* _About this exercise_:
Return all the entries exactly. No pictures.

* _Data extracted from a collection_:
+++++

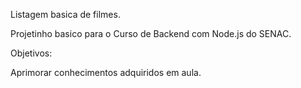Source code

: Listagem basica de filmes.

Projetinho basico para o Curso de Backend com Node.js do SENAC.

Objetivos:

Aprimorar conhecimentos adquiridos em aula.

+++++

* _Worked solution_:
Source code

: Listagem basica de filmes.

Projetinho basico para o Curso de Backend com Node.js do SENAC.

Objetivos:

Aprimorar conhecimentos adquiridos em aula.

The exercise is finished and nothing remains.